## EXERCISE INSTRUCTIONS
When you reach the line with "- [ ] Version numbers updated consistently" in the listing below, transcribe it and each line after it up to and including the line with "- [ ] Upload", exactly and with nothing else.
[RECORDS FOR PROCESSING — start]
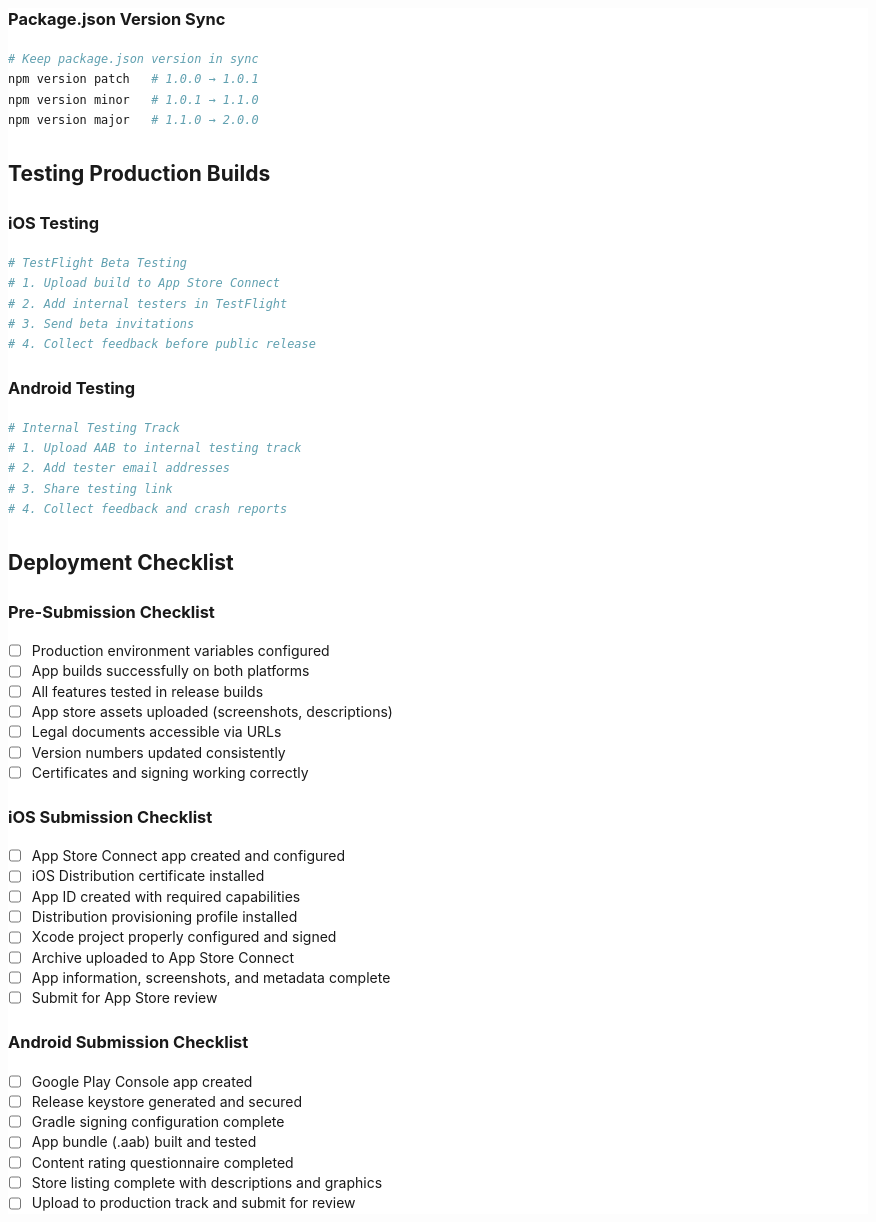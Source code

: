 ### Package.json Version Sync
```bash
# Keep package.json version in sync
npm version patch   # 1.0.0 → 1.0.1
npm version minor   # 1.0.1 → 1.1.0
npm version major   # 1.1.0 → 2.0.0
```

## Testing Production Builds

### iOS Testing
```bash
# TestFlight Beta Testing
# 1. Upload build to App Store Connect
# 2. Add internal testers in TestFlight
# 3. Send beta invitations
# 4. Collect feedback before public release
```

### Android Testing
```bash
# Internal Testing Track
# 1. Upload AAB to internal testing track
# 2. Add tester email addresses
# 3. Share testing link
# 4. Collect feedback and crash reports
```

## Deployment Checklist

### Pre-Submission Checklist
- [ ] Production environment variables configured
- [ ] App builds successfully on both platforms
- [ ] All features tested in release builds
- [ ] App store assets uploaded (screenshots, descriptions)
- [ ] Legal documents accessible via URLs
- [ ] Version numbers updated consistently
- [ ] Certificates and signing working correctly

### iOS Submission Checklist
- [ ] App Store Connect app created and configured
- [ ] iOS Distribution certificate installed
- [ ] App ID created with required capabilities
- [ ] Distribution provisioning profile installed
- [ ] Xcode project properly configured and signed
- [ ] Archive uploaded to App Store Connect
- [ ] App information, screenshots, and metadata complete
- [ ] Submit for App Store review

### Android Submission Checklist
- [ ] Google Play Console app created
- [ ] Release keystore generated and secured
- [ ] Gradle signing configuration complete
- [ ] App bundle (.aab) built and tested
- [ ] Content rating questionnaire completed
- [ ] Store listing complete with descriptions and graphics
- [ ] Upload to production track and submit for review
[RECORDS FOR PROCESSING — finish]
[RECORDS FOR PROCESSING — start]
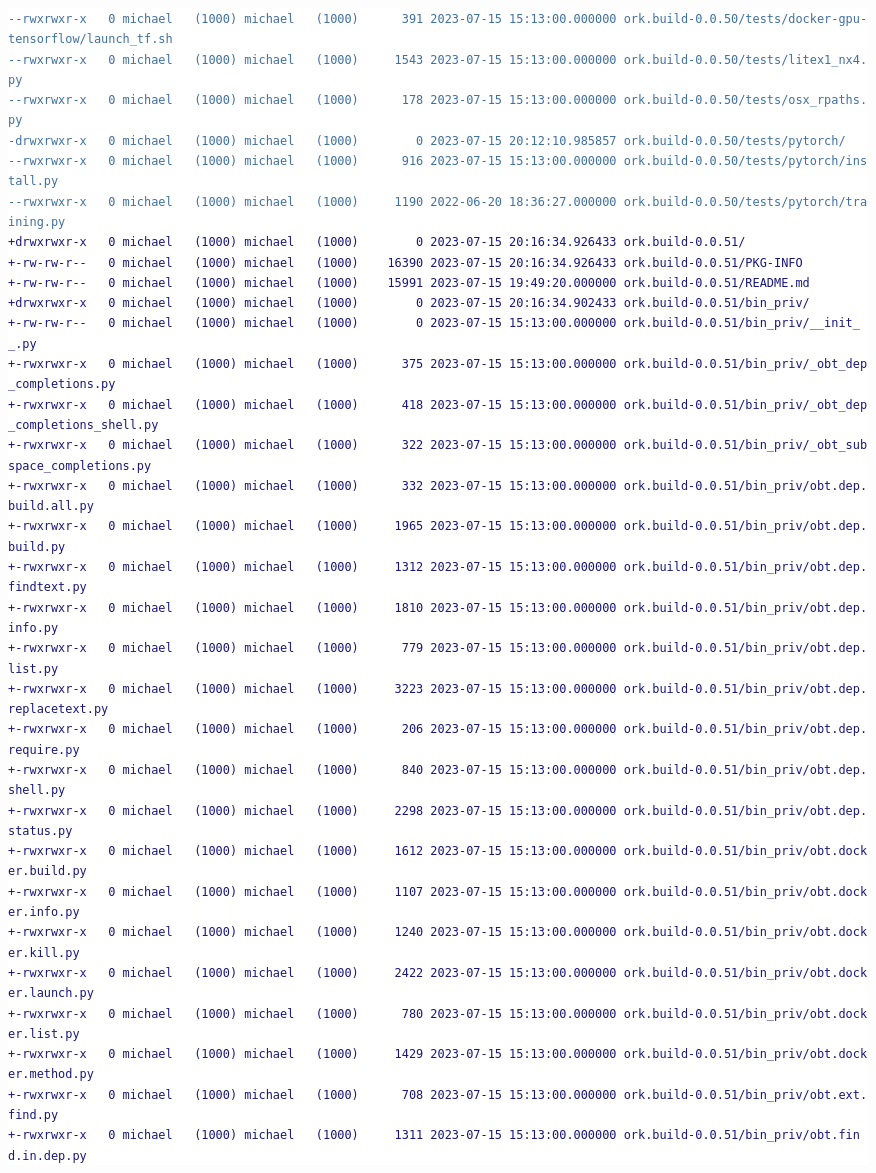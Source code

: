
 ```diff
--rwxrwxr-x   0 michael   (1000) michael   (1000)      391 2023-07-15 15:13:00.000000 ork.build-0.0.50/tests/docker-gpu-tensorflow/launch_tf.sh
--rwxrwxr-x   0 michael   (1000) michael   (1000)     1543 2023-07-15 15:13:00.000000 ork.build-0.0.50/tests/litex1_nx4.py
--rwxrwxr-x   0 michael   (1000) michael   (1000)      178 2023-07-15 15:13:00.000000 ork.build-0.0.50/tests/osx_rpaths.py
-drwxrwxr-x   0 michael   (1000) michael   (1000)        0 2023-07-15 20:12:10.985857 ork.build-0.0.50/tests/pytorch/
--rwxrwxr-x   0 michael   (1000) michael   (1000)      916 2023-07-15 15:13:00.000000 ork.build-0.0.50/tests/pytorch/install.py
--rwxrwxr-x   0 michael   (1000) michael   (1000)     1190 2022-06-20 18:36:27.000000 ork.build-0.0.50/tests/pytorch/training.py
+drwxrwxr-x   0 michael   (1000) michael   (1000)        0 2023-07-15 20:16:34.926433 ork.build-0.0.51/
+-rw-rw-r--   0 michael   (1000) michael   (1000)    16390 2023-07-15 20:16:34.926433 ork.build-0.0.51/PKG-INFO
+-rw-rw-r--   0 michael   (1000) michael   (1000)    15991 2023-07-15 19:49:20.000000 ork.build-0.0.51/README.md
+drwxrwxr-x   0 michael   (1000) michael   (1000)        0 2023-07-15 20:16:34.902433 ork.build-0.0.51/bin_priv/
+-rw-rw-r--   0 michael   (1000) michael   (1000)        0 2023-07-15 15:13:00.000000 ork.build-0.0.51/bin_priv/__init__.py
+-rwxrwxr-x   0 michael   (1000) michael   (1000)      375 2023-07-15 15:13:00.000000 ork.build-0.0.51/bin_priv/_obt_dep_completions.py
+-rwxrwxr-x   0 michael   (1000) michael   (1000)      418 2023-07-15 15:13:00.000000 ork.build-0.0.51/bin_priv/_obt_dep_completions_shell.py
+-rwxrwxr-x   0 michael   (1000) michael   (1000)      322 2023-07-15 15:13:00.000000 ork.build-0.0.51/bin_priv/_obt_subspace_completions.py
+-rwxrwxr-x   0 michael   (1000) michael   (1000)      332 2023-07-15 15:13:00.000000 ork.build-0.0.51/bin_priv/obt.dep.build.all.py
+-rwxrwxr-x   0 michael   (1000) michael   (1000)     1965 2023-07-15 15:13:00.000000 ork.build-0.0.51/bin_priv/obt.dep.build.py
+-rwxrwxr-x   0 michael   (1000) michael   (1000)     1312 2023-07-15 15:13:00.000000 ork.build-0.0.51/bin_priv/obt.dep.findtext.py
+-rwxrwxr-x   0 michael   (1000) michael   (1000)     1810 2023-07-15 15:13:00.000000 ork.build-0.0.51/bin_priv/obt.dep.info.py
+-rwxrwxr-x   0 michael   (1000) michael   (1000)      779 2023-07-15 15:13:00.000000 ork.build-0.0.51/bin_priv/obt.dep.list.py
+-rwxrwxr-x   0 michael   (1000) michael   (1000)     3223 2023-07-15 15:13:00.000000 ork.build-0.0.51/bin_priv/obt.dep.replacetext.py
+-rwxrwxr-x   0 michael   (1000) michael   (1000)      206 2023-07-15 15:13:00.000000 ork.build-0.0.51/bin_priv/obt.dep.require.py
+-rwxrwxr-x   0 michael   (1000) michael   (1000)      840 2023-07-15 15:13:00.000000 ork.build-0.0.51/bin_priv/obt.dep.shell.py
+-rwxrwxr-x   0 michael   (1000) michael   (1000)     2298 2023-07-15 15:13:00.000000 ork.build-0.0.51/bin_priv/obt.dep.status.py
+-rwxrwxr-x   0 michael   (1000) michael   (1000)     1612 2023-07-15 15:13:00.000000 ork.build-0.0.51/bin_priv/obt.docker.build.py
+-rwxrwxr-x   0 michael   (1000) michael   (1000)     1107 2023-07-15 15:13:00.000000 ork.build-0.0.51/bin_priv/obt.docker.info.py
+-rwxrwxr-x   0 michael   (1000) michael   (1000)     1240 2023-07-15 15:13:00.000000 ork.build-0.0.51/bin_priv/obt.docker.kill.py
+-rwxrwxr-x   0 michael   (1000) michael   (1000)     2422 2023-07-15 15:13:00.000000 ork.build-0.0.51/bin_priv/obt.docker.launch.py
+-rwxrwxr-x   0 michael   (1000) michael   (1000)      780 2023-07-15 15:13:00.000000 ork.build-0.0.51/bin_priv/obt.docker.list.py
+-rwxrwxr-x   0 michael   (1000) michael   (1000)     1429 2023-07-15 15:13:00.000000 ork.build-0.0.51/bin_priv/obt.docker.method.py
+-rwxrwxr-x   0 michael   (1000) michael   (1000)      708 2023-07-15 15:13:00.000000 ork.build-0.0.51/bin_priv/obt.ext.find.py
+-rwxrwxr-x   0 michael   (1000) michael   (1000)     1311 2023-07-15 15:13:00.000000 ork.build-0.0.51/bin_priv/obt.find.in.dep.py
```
[RECORDS FOR PROCESSING — finish]
[RECORDS FOR PROCESSING — start]
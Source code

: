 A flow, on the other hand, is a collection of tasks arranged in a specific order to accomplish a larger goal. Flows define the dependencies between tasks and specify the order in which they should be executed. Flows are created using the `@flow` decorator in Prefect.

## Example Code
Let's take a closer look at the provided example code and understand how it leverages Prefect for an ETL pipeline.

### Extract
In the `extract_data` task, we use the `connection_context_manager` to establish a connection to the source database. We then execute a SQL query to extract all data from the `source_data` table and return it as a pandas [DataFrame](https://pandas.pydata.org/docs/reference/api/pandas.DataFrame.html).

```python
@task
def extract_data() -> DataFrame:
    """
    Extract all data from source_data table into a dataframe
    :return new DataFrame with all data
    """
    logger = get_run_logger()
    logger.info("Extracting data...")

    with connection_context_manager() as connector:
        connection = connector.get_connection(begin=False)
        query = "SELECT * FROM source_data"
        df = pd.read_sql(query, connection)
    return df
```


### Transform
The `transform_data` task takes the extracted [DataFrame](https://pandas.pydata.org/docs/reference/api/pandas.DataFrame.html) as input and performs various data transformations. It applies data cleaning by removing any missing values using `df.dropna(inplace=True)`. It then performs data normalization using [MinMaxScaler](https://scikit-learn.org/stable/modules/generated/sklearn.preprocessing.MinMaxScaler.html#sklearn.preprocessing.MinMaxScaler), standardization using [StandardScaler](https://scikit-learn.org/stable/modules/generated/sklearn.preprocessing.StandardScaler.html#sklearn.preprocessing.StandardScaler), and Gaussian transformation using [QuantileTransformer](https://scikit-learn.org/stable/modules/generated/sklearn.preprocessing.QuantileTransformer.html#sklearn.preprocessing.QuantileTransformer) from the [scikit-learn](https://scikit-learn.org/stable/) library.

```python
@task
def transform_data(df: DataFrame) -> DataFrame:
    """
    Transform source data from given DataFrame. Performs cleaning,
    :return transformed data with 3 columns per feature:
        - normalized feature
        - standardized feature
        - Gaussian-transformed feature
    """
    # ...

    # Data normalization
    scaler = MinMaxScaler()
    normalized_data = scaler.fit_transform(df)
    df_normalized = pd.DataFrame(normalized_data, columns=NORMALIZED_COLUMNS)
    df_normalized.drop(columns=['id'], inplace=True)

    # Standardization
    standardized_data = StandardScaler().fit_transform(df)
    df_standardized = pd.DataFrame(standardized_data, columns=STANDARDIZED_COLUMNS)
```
[RECORDS FOR PROCESSING — finish]
## THE COMPLETED TASK
- [ ] Version numbers updated consistently
- [ ] Certificates and signing working correctly

### iOS Submission Checklist
- [ ] App Store Connect app created and configured
- [ ] iOS Distribution certificate installed
- [ ] App ID created with required capabilities
- [ ] Distribution provisioning profile installed
- [ ] Xcode project properly configured and signed
- [ ] Archive uploaded to App Store Connect
- [ ] App information, screenshots, and metadata complete
- [ ] Submit for App Store review

### Android Submission Checklist
- [ ] Google Play Console app created
- [ ] Release keystore generated and secured
- [ ] Gradle signing configuration complete
- [ ] App bundle (.aab) built and tested
- [ ] Content rating questionnaire completed
- [ ] Store listing complete with descriptions and graphics
- [ ] Upload to production track and submit for review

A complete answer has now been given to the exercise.